Deadly wildfires raging across Oregon kept half a million people under evacuation alert on Saturday even as weary firefighters took advantage of improved weather to go on the offensive against the blazes.

This report produced by Jonah Green.

DRIVER: "Oh my God..." Deadly wildfires raging across Oregon kept half a million people under evacuation alert on Saturday even as weary firefighters took advantage of improved weather to go on the offensive against the blazes.

The fires have destroyed thousands of homes in days, making Oregon the latest epicenter in a larger summer outbreak of fires sweeping the western United States, collectively scorching a landscape the size of New Jersey and killing at least 25 people.

Oregon officials said disaster teams searching the scorched ruins of a half-dozen small towns laid to waste were bracing to encounter possible "mass fatality incidents." NEWSOM: "This is a climate damn emergency.

This is real." Standing amid charred ruins Friday, California Governor Gavin Newsom said this year's devastating wildfires should end the debate on climate change.

"This is real and it's happening.

This is the perfect storm." Scientists say global warming has also contributed to extremes in wet and dry seasons, causing vegetation to flourish then dry out, leaving more abundant fuel for wildfires.

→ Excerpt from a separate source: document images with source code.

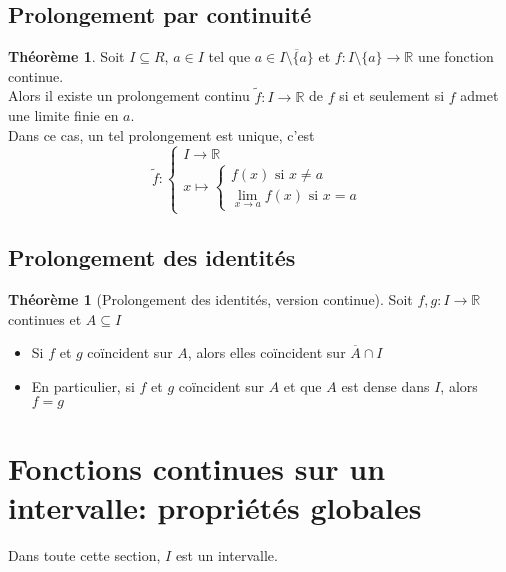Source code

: \documentclass[10pt,a4paper]{article}
\theoremstyle{definition}
\newtheorem{theorem}[proposition]{Théorème}
\begin{document}
\subsection{Prolongement par continuité}
\begin{theorem}
Soit $I \subseteq R$, $a \in I$ tel que $a \in \overline{I \setminus \{ a \}}$ et $f: I \setminus \{ a \} \to \mathbb{R}$ une fonction continue. \\
Alors il existe un prolongement continu $\tilde{f}:I \to \mathbb{R}$ de $f$ si et seulement si $f$ admet une limite finie en $a$. \\
Dans ce cas, un tel prolongement est unique, c'est
\[\tilde{f}:\begin{cases}
I \to \mathbb{R} \\ x \mapsto \begin{cases}
f(x) \text{ si } x \neq a \\ \lim\limits_{x \to a} f(x) \text{ si } x = a
\end{cases}
\end{cases}\]
\end{theorem}

\subsection{Prolongement des identités}
\begin{theorem}[Prolongement des identités, version continue]
Soit $f, g: I \to \mathbb{R}$ continues et $A \subseteq I$
\begin{itemize}
\item Si $f$ et $g$ coïncident sur $A$, alors elles coïncident sur $\overline{A} \cap I$
\item En particulier, si $f$ et $g$ coïncident sur $A$ et que $A$ est dense dans $I$, alors $f = g$
\end{itemize}
\end{theorem}

\section{Fonctions continues sur un intervalle: propriétés globales}
Dans toute cette section, $I$ est un intervalle.
\end{document}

In southern Oregon, an apocalyptic scene of charred houses and melted cars stretched for miles along Highway 99 south of Medford through the neighboring towns of Phoenix and Talent.

Molalla, a community about 25 miles south of downtown Portland, was an ash-covered ghost town.

The Pacific Northwest as a whole has borne the brunt of an incendiary onslaught that began around Labor Day, darkening the sky with smoke and ash that has beset northern California, Oregon and Washington with some of the world's worst air-quality levels.

After days of hot, windy weather, a glimmer of hope arrived in the form of calmer winds blowing in from the ocean, bringing cooler, moister conditions that helped firefighters make headway against blazes that had burned largely unchecked earlier in the week.